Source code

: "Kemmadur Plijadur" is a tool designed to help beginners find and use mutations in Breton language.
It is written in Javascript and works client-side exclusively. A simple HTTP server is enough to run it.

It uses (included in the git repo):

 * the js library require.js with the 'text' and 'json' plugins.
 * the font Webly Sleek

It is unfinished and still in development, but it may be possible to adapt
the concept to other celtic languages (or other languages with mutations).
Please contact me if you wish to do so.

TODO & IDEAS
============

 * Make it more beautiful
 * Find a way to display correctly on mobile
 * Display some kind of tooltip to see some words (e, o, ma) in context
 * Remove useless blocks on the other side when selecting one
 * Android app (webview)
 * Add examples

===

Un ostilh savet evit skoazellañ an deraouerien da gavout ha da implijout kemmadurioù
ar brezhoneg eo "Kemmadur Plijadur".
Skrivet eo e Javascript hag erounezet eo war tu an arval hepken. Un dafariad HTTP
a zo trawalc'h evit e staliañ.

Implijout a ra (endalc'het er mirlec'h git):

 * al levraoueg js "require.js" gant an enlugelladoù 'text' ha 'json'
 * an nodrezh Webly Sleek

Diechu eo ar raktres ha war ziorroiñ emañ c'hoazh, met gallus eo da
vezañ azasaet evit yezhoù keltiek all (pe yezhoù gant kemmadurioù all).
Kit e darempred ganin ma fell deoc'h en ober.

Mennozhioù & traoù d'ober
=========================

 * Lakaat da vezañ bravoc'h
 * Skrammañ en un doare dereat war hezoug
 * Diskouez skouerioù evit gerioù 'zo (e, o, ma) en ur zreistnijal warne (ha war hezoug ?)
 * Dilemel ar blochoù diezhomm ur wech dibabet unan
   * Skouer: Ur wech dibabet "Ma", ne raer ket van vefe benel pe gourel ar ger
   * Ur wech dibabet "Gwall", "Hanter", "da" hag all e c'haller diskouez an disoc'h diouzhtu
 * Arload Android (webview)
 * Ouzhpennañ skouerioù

§ **Task goal**
Working from the material above, retype exactly the lines from the one with "It uses (included" through the one with "correctly on mobile", both included, and only those lines.

§ **Written response**
It uses (included in the git repo):

 * the js library require.js with the 'text' and 'json' plugins.
 * the font Webly Sleek

It is unfinished and still in development, but it may be possible to adapt
the concept to other celtic languages (or other languages with mutations).
Please contact me if you wish to do so.

TODO & IDEAS
============

 * Make it more beautiful
 * Find a way to display correctly on mobile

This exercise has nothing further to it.